Not to mention it was dark as hell out here. This was the area known as Makeout Point for a reason, where it got hilly so the lights from the town were obscured and there were lots of twists and turns in the road, plenty of places for people to park and get it on while also maintaining privacy.

I pulled out my phone, cursing the fact that I hadn’t charged it and that I had no service out here. I turned on the flashlight so that I could see and prayed that if a car passed by that it wouldn’t hit me by accident. Or that a deer wouldn’t run me over. Or a coyote.

Oh, God, what if I got devoured by a wild animal?

Fuck. Okay, yeah, I wanted to get away from Carter but maybe I had been a bit rash in telling him to go away. Maybe I could have persuaded him to take me home after all.

…but I was also really relieved to be away from Carter. I hadn’t wanted to spend another second with him. Ugh. I couldn’t believe that someone could be so disgusting and disrespectful. What did he think, that I wouldn’t tell Michelle about this? How could he treat the best friend of his sister so horribly?

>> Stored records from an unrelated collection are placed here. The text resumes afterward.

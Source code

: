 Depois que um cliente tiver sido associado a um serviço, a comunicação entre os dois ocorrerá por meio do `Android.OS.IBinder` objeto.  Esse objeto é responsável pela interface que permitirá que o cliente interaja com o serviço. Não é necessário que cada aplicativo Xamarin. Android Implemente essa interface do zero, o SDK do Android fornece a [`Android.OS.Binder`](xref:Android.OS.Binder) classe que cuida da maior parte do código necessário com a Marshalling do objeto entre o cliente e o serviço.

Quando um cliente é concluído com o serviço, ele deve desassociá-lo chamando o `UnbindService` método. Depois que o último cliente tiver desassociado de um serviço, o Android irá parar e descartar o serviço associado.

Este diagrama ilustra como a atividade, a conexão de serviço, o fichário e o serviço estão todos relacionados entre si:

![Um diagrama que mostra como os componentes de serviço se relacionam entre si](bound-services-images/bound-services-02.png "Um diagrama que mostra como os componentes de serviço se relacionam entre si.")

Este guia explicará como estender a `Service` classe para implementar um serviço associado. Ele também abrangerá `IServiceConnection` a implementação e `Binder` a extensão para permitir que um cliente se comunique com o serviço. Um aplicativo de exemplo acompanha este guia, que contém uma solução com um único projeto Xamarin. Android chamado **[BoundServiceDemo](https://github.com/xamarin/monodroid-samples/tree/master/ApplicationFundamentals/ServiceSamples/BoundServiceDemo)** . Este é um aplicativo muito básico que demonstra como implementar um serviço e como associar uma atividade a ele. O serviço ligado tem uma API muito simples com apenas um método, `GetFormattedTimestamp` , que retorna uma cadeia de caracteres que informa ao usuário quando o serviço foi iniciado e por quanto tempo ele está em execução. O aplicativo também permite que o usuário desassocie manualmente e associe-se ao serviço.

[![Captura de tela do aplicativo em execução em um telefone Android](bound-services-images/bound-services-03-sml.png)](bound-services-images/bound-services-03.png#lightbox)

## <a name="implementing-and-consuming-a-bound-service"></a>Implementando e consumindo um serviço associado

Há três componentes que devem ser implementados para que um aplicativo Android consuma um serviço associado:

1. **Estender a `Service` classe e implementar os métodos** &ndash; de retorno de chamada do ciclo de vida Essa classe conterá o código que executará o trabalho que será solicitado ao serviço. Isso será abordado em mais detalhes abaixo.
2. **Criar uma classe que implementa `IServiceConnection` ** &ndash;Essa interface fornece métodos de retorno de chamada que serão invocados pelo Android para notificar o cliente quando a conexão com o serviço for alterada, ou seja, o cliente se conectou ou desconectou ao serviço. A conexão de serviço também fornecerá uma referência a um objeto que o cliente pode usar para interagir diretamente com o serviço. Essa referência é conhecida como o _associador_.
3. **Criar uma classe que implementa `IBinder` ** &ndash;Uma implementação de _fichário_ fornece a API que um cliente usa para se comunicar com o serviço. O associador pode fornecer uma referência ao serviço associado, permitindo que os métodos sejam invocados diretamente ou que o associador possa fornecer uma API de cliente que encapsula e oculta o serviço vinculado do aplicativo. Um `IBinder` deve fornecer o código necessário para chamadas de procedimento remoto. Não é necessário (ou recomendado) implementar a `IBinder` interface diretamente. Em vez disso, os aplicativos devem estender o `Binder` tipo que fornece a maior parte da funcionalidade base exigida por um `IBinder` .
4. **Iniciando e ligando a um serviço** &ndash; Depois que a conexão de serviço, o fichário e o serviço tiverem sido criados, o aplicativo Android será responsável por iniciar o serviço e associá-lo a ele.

Unbidden, I remembered how Pike had treated me when he’d realized that it was me, that he was about to get it on with the sister of his best friend. It was an almost identical situation to Carter and me, except—Pike had wanted to stop, at first. He’d questioned why we were doing this. He hadn’t wanted to hurt or disrespect Morgan. He’d said our getting together was a mistake because of Morgan, in fact.

Maybe I had been too harsh with Pike. I felt like shit for what I’d done, trying to get over Pike with Carter. Michelle had made it clear that she didn’t like the idea and now I regretted it, and if Michelle was mad at me, I completely understood. Was this how Pike had felt? Was it really any wonder he’d needed some space?

And he had said he wanted to give us a chance. Had I dismissed him too easily? Had I messed this all up with my immature behavior? Fuck.

From behind me came the sound of an approaching car, the distinct rumble extra loud when I was all alone in the dark by the highway. Shit. I hoped it was a decent person and I could just hitch a ride home. It wasn’t a far drive.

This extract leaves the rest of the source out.